En la pequeña aldea de Takasasam, a pocos kilómetros de Abala, unas 40 personas están sentadas en alfombras a la sombra de tres árboles. Han venido a escuchar lo que dice esta gente venida de la capital. No hay escuela para reunirse. En realidad no hay ninguna construcción, solo cabañas hechas con palos de madera. Tampoco hay un pozo con agua suficiente para todos. “El mundo ha cambiado”, clama Alkasun Anaouar, uno de los dos jefes del pueblo, “antes educábamos a nuestros hijos de otra manera y ellos sentían respeto hacia sus mayores”. Decenas de jóvenes de la zona integran hoy las filas del EIGS. “Es el dinero fácil lo que les empuja a irse con los terroristas”, tercia el prefecto.
En Niamey, el general Abou Tarka, presidente de la Alta Autoridad para la Consolidación de la Paz, admite que muchos nigerinos forman parte de estos grupos armados, pero confía en la llave del diálogo para desactivar el problema. “Con las comunidades hablamos. Escuchamos sus demandas y tratamos de mejorar sus condiciones de vida. A través de ellas pasamos el mensaje a los terroristas de que pueden dejar las armas y coger el camino de la paz”. Con la rebelión tuareg de los años noventa la fórmula funcionó. “Hoy los antiguos rebeldes están en la Administración, en las Fuerzas Armadas, son alcaldes. Dejaron el Kaláshnikov y forman parte del Estado”, añade.
La caravana de la paz, así llaman a su misión, se dirige a Inizdan. Son las once de la mañana y el calor aprieta. Se acerca el momento de sembrar, pero los agricultores temen alejarse de la seguridad de sus pueblos y adentrarse en los campos. Los cultivos se abandonan, hay menos cereal en el mercado y los precios se disparan. La consecuencia es el riesgo de hambruna que este año se ha triplicado, según las agencias humanitarias. La existencia de unos 300.000 desplazados internos por la violencia, a los que se suman unos 240.000 refugiados de Malí, Burkina Faso y Nigeria complica aún más las cosas. El Gobierno ha puesto en marcha un plan de retorno a sus casas, pero el peligro de que vuelvan a sufrir ataques está muy presente.
A falta de un Estado replegado en los centros urbanos, algunos pueblos empiezan a organizar milicias de autodefensa. Pasó en Malí, después en Burkina Faso y está empezando a ocurrir en Níger. Es la ruptura del tejido social, el salto de la violencia yihadista a las venganzas entre comunidades. El mantra es echar las culpas a los peul, una etnia repartida por casi toda la región que se ha dedicado tradicionalmente al pastoreo. “Las cifras son claras. Es cierto que el 80% de los radicales pertenecen a ese grupo étnico, pero el 99,9% de los peul no son terroristas. El problema es la amalgama, acusar a una comunidad por lo que hacen 200 de sus miembros”, asegura el general Abou Tarka.

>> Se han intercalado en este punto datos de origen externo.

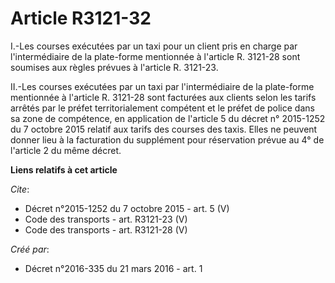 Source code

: # Article R3121-32

I.-Les courses exécutées par un taxi pour un client pris en charge par l'intermédiaire de la plate-forme mentionnée à
l'article R. 3121-28 sont soumises aux règles prévues à l'article R. 3121-23. 

II.-Les courses exécutées par un taxi par l'intermédiaire de la plate-forme mentionnée à l'article R. 3121-28 sont facturées
aux clients selon les tarifs arrêtés par le préfet territorialement compétent et le préfet de police dans sa zone de
compétence, en application de l'article 5 du décret n° 2015-1252 du 7 octobre 2015 relatif aux tarifs des courses des taxis.
Elles ne peuvent donner lieu à la facturation du supplément pour réservation prévue au 4° de l'article 2 du même décret.

**Liens relatifs à cet article**

_Cite_:

  - Décret n°2015-1252 du 7 octobre 2015 - art. 5 (V)
  - Code des transports - art. R3121-23 (V)
  - Code des transports - art. R3121-28 (V)

_Créé par_:

  - Décret n°2016-335 du 21 mars 2016 - art. 1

La tensión entre los pastores y ganaderos peul y los agricultores sedentarios de otras comunidades ha existido siempre, pero el problema ha crecido en los últimos años. “Les roban su ganado, ocupan sus tierras tradicionales de pastoreo y nadie les escucha”, asegura Tchangari. La explosión demográfica que vive Níger (23 millones de habitantes), el país más empobrecido del mundo que tiene el récord mundial de siete hijos por mujer de media, empuja a los campesinos cada vez más hacia el norte y desplaza a los peul. El cambio climático, que trae lluvias irregulares y sequías, tampoco ayuda. Los grupos armados radicales se nutren de esta tensión, la estimulan y sacan provecho.
Gandou Zakara, juez del Tribunal Constitucional, profesor de Derecho e investigador universitario, lideró hace unos años un estudio sociológico sobre el origen de la violencia con cientos de entrevistas anónimas. “Lo que más me impresionó es que las propias autoridades reconocían que se trataba de un problema de gobernanza, de discriminación, de exclusión; nada que ver con la religión. Hay pueblos donde no hay una autoridad en 40 kilómetros a la redonda y los ciudadanos no tienen a quién acudir ante una injusticia. Ese es el terreno propicio para el radicalismo. Además, los grupos armados generan una actividad económica con el tráfico de drogas o el robo. Muchos yihadistas no saben ni rezar y son analfabetos, no han ido a la escuela”.
Si amplias zonas de Malí y Burkina Faso ya escapan al control de sus respectivos Gobiernos y los yihadistas campan a sus anchas, Níger se perfila como el nuevo frente de esta guerra. Conscientes de sus primeras derrotas, “no estamos ganando esta batalla” aseguraba en una reciente entrevista con EL PAÍS el presidente de Níger, Mohamed Bazoum, las Fuerzas Armadas están en plena fase de adaptación a un combate que exige más intervenciones quirúrgicas, trabajo de inteligencia y unidades mejor adaptadas a un enemigo móvil, que está por todas partes, infiltrado en pueblos y ciudades, enraizado entre la población.
La inestabilidad de Libia amenaza desde el norte; Boko Haram y el Estado Islámico de África Occidental aprietan por la región de Diffa, al este; bandidos nigerianos implantados en Katsina y Zamfara desestabilizan desde el sur en la región de Maradí; y el EIGS y el Grupo de Apoyo al Islam y los Musulmanes (JNIM) se han hecho fuertes en el oeste. A la comunidad internacional le preocupa que Níger se desfonde, como ha pasado en Malí y Burkina Faso, y que surja un corredor yihadista que conecte el Lago Chad con la frontera mauritana. Están en juego el control migratorio, del que este país es socio estratégico para Europa, y el flujo de recursos naturales clave como el uranio.